Disney’s version contained daily flights to space, boundless energy, harmony with the earth and its oceans, pollution-free transportation, and a unifying message of peace and unity among people from every nation. It didn’t quite pan out that way.
But even back in 1982, it was something of a fiction – grounded in the harsh reality of the time, it was nevertheless a Disney wish, and one that got its start in the 1950s, as Walt Disney was readying Disneyland. While even the most devoted Disney enthusiast generally sees rides, shows, restaurants and shops when they go to Disneyland, Walt Disney and his engineers (long before they were “Imagineers”) saw something else: urban planning. So impressive was Disney’s ability to make something out of nothing that James Rouse, designer of the first enclosed shopping center in America said in 1963, “the greatest piece of urban design in the United States today is Disneyland.”
An avid traveler, Walt Disney had also spent much time visiting cities around the world – and around the country – and by the early 1960s he was growing concerned about the state of American cities, but eager to explore solutions he saw internationally. His interest became an obsession, and by the mid-1960s he was wholeheartedly turning his company from a film studio into a think-tank devoted to creating a prototype community filled with experimental technology from around the world.
He called the city EPCOT – the Experimental Prototype Community of Tomorrow. To help fund it, and to draw even more attention to it, he placed it within the confines of “Disney World,” the gigantic project his company was building in Central Florida. Building the theme park proved relatively easy; but when it come to the “city of tomorrow,” even his closest aides were confounded by the visions and ideas Walt Disney had proposed. “He had come to fear that EPCOT would not be built if anything happened to him,” biographer Neil Gabler wrote in Walt Disney: Triumph of the American Imagination. On Dec. 15, 1966, Walt Disney died.
So, for a time, EPCOT died. Its vision of a future created by corporations and big industries, supported by governments and social unity, was undone by the violence, unrest and distrust of the 1960s. Yet, a decade after Walt Disney, EPCOT began moving ahead.

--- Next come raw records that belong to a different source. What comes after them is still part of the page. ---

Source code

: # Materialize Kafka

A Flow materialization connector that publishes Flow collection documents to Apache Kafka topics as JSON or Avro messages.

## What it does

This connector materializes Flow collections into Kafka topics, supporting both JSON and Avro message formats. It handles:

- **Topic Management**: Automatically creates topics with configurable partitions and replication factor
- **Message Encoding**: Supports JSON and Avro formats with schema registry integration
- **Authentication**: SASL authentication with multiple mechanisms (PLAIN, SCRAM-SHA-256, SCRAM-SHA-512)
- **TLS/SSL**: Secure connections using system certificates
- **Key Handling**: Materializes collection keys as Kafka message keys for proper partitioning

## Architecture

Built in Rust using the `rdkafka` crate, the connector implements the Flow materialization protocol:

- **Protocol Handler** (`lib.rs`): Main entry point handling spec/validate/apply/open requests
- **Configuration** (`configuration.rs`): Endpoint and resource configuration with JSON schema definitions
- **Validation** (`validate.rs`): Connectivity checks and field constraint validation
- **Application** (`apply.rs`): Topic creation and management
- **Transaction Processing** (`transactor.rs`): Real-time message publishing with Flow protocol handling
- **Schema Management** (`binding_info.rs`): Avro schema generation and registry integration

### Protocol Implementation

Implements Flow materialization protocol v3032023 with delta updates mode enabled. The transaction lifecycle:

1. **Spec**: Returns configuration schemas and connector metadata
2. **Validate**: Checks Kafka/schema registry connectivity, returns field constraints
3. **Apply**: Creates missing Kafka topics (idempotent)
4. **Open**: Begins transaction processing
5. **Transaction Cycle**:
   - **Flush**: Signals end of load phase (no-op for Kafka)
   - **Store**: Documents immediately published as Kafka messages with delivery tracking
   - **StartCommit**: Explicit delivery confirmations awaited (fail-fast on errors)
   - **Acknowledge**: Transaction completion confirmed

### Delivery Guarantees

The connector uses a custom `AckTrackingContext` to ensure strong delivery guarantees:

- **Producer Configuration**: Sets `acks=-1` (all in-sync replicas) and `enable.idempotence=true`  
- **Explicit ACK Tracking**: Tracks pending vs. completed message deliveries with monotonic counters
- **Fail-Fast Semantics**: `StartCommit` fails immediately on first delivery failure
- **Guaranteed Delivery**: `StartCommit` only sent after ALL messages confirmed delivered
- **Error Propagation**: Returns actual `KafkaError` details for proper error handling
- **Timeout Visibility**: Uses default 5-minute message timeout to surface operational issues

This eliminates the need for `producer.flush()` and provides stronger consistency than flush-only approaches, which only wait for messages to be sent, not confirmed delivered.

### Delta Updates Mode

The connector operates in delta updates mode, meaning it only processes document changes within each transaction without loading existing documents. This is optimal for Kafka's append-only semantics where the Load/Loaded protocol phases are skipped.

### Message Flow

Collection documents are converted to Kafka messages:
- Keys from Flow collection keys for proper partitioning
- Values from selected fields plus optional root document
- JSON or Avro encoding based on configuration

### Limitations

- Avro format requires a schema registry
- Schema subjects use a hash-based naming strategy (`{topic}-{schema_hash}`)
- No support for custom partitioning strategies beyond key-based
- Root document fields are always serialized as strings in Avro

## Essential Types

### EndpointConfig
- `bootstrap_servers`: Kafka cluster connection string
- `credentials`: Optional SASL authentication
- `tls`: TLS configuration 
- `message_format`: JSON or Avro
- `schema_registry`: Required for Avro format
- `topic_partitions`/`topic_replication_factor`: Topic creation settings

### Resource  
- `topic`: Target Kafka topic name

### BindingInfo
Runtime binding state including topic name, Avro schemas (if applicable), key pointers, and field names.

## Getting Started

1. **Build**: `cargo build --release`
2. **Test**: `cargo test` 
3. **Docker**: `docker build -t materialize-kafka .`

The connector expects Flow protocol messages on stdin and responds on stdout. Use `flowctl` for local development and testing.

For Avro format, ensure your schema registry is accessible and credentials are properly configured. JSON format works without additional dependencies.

The idea of a “real” city that housed research-and-development arms of major corporations, staffed by people from around the world, fell away quickly, but at EPCOT’s core was the belief that the ideas and innovations of companies, and the imagination of the people who worked for them around the globe, could serve to inspire the future. These two competing notions of technological innovation and of cultural cooperation were initially proposed as two parks, until, inspiration struck.
“We found that we couldn’t get enough sponsorship for both,” remembers Marty Sklar, who went on to head Walt Disney Imagineering, “so we pushed the two of them together, basically, and that became EPCOT Center.” The building, transportation and management codes that had been created for development of the city formed the backbone of the entire Walt Disney World resort development, so the 43-square-mile complex became known as “EPCOT,” while the theme park would be at its geographical heart – it would be, literally, the EPCOT Center.

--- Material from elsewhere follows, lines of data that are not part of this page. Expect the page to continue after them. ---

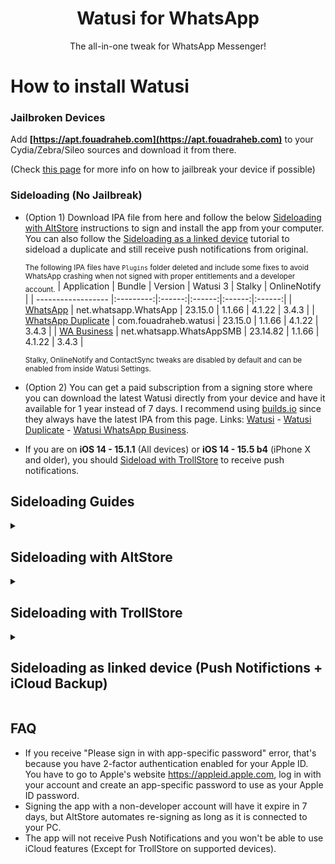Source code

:[original]: https://mega.nz/file/FHwglb7a#D294kB3xZaS4t_iiqeUML9XCcNBWdzs5oz6Iefcae3g
[duplicate]: https://mega.nz/file/QagRCKRC#VhJ3FfoTLgFZYNZXHGSBOkdITporIWwJE3x19hlsXIo
[business]: https://mega.nz/file/ka4SxAAJ#qwz8SXoV_3PNJXIy-jK3RiAnU6aN88AVMnOVJE2frfw

[original-nofix]: https://mega.nz/file/YbwRxAJB#gmszMqDzOSJCwsCCAvDMW4AODxbvy_0cn6olawGCYhc
[business-nofix]: https://mega.nz/file/QKJinByZ#qhEzlKWTobQkiiEdpuJ68yzskJ9a3W_e75y8AHV963Q

[builds-io-watusi]: https://builds.io/apps/watusi/?aid=1025553
[builds-io-watusi-duplicate]: https://builds.io/apps/duplicatewhatsappwatusi/?aid=1025553
[builds-io-watusi-business]: https://builds.io/apps/whatsappb/?aid=1025553

<h1 align="center">
Watusi for WhatsApp
</h1>
<p align="center">
The all-in-one tweak for WhatsApp Messenger!
</p>

# How to install Watusi

### Jailbroken Devices

Add __[https://apt.fouadraheb.com](https://apt.fouadraheb.com)__ to your Cydia/Zebra/Sileo sources and download it from there. 

(Check [this page](https://appledb.dev/device-selection/) for more info on how to jailbreak your device if possible)

### Sideloading (No Jailbreak)

* (Option 1) Download IPA file from here and follow the below [Sideloading with AltStore](#sideloading-with-altstore) instructions to sign and install the app from your computer. You can also follow the [Sideloading as a linked device](#sideloading-as-linked-device-push-notifictions--icloud-backup) tutorial to sideload a duplicate and still receive push notifications from original.

    <sub>The following IPA files have `Plugins` folder deleted and include some fixes to avoid WhatsApp crashing when not signed with proper entitlements and a developer account.</sub>
    | Application | Bundle | Version | Watusi 3 | Stalky | OnlineNotify |
    | ------------------ |:---------:|:------:|:------:|:------:|:------:|
    | [WhatsApp][original] | net.whatsapp.WhatsApp | 23.15.0 | 1.1.66 | 4.1.22 | 3.4.3 |
    | [WhatsApp Duplicate][duplicate] | com.fouadraheb.watusi | 23.15.0 | 1.1.66 | 4.1.22 | 3.4.3 |
    | [WA Business][business] | net.whatsapp.WhatsAppSMB | 23.14.82 | 1.1.66 | 4.1.22 | 3.4.3 |

    <sup>Stalky, OnlineNotify and ContactSync tweaks are disabled by default and can be enabled from inside Watusi Settings.</sup>
    
* (Option 2) You can get a paid subscription from a signing store where you can download the latest Watusi directly from your device and have it available for 1 year instead of 7 days. I recommend using [builds.io][builds-io-watusi] since they always have the latest IPA from this page. Links: [Watusi][builds-io-watusi] - [Watusi Duplicate][builds-io-watusi-duplicate] - [Watusi WhatsApp Business][builds-io-watusi-business].

* If you are on <b>iOS 14 - 15.1.1</b> (All devices) or <b>iOS 14 - 15.5 b4</b> (iPhone X and older), you should [Sideload with TrollStore](#sideloading-with-trollstore) to receive push notifications.

## Sideloading Guides

<details>
<summary><h2>Sideloading with AltStore</h2></summary>

### Requirements

1. A computer running macOS or Windows
2. Internet connection
3. Apple ID (email & password)
4. If you are on iOS 16, you may need to enable Developer Mode. (Settings > Privacy & Security > Developer Mode)

### AltStore

* Download the IPA file from the link above and copy it to your phone, using iCloud Drive, Airdrop, or any other method.

* Download and install AltServer from [here](https://altstore.io)

* Right-click on the AltServer icon with your phone connected and choose "Install AltStore", then the name of your phone. When prompted sign in with your Apple ID. Two-factor Authentication is supported, but app-specific passwords are not.

* Make sure no other WhatsApp with the same bundle identifier is installed. (net.whatsapp.WhatsApp if you chose the original IPA or com.fouadraheb.watusi for the duplicate)

* Open AltStore and navigate to the "My Apps" tab. Choose the plus in the top right corner and open the IPA file. When prompted sign in with your Apple ID. Two-factor Authentication is supported, but app-specific passwords are not.
</details>

<details>
<summary><h2>Sideloading with TrollStore</h2></summary>

Available for <b>iOS 14 - 15.1.1</b> (All devices) and <b>iOS 14 - 15.5 b4</b> (iPhone X and older)

1. Install and activate WhatsApp from the AppStore
2. Install [TrollStore](https://github.com/opa334/TrollStore)
3. Download the IPA file from the table below
4. Open IPA in TrollStore
5. Install to overwrite original WhatsApp

<sub>
The following IPAs binary and plugins are fake-signed with their original entitlements. They do not include any fixes for WhatsApp, so THEY WILL CRASH if not used in TrollStore or not signed with proper certificate and entitlements.
</sub>

<br />

| Application | Bundle | Version | Watusi 3 | Stalky | OnlineNotify |
| ------------------ |:---------:|:------:|:------:|:------:|:------:|
| [WhatsApp][original-nofix] | net.whatsapp.WhatsApp | 23.15.0 | 1.1.66 | 4.1.22 |  3.4.3 |
| [WhatsApp Business][business-nofix] | net.whatsapp.WhatsAppSMB | 23.14 .82 | 1.1.66 | 4.1.22 |  3.4.3 |


<sup>Stalky, OnlineNotify and ContactSync tweaks are disabled by default and can be enabled from inside Watusi Settings.</sup>
</details>

<details>
<summary><h2>Sideloading as linked device (Push Notifictions + iCloud Backup)</h2></summary>

Since WhatsApp added the option to link a device on mobile, you can now use the original WhatsApp from the AppStore and install Watusi IPA as a duplicate and link your original WhatsApp to it.

* Install and activate original WhatsApp from the AppStore
* Download and install [duplicated Watusi IPA](#sideloading-no-jailbreak) from the table above.
* It is recommended to enable Watusi's `Local Notifications` feature on your duplicate to keep the app active while linking.
  * Open duplicated Watusi, from the welcome screen, tap 3 times on the animated image and select `Watusi` preferences, go to the `Notifications` section and activate `Enable Local Notifications`, and set it to `Location`.
* Move back to the welcome screen, tap `Agree and Continue`, and click on `Link this device` to get the QR Code. Screenshot this code and send it to another device.
* Switch to your original WhatsApp
  * Go to `Settings > Linked Devices > Link a Device`
  * Scan the QR code from your other device and wait for it to link and load your chats
* You can now disable the `Enable Local Notifications` feature from your duplicated app Watusi settings.

You will now receive notifications from your original WhatsApp and use the duplicated app with Watusi and other tweaks.

Tips:
* You can remove the original WhatsApp from your home screen so you only use the duplicated app.
* You can create automation from the Shortcuts app to have your duplicated app open automatically when opening the original WhatsApp (especially from notifications).
* Turn off the notifications for the duplicated app from iOS notifications settings so you don't receive notifications when the duplicate is in the background.
* Make sure to open the original WhatsApp from time to time to keep chats in sync and backed up to iCloud.

</details>

## FAQ
* If you receive "Please sign in with app-specific password" error, that's because you have 2-factor authentication enabled for your Apple ID. You have to go to Apple's website https://appleid.apple.com, log in with your account and create an app-specific password to use as your Apple ID password.
* Signing the app with a non-developer account will have it expire in 7 days, but AltStore automates re-signing as long as it is connected to your PC.
* The app will not receive Push Notifications and you won't be able to use iCloud features (Except for TrollStore on supported devices).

Those two sections that were initially separate parks were joined and became Future World and World Showcase. A massive marketing campaign supported what was then the single largest construction project in the world – no small feat, considering a global recession that gripped the world in the late 1970s and early 1980s.

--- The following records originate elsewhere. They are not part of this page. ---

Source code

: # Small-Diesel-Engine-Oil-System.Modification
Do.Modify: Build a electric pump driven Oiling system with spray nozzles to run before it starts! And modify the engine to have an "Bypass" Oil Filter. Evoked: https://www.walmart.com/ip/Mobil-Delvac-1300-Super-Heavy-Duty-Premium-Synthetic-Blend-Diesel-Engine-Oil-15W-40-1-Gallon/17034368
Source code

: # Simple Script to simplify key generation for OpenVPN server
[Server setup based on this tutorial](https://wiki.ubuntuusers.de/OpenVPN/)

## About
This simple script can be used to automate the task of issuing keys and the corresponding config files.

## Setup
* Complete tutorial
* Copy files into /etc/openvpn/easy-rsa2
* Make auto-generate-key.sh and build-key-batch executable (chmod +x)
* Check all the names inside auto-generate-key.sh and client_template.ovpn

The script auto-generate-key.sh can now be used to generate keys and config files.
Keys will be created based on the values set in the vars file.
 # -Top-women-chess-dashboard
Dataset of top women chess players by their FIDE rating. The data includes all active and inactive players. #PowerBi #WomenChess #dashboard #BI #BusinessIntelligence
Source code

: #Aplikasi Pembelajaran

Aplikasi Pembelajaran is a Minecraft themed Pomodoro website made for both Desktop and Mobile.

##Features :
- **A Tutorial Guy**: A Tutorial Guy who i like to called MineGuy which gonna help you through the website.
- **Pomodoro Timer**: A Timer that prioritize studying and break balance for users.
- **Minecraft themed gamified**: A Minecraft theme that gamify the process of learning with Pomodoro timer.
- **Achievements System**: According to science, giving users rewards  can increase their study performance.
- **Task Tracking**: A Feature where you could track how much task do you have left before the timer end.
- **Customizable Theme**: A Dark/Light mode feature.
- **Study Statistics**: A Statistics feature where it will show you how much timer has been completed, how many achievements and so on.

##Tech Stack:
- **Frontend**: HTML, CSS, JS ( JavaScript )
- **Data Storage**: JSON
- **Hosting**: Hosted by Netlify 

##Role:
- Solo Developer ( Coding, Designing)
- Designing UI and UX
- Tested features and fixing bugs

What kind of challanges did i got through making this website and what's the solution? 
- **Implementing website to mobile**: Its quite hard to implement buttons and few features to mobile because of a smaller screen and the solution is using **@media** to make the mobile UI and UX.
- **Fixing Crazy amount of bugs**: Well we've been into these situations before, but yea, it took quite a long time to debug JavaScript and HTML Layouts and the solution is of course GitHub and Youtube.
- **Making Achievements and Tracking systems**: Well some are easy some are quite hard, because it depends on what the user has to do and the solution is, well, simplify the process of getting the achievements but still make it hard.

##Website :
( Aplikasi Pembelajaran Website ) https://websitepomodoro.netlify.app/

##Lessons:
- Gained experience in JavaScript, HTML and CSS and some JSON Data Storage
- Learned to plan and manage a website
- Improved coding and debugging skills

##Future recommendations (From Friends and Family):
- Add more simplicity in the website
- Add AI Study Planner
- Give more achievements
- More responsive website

As a company, Disney was undaunted. “EPCOT Center is a celebration of ingenuity, innovation, imagination … and most of all … hope for the future,” the company wrote in its 1982 annual report. “We believe we need optimism in our world because a society just can’t progress without the belief that life will be good, that individual enterprise will bring its own rewards and that the great nations of the world will be guided on the right course with a better informed public.” Disney called EPCOT “the dawn of a new Disney era.”
Instead of single rides, massive pavilions contained long, elaborate attractions that explored key concepts vital to the future: communication (in Spaceship Earth), energy (Universe of Energy), the environment (The Land), transportation (World of Motion), imagination (Journey Into Imagination) and, after EPCOT’s first expansion, the oceans (The Living Seas) and future technology (Horizons). The Wonders of Life added a look at the human body, completing Future World in 1989.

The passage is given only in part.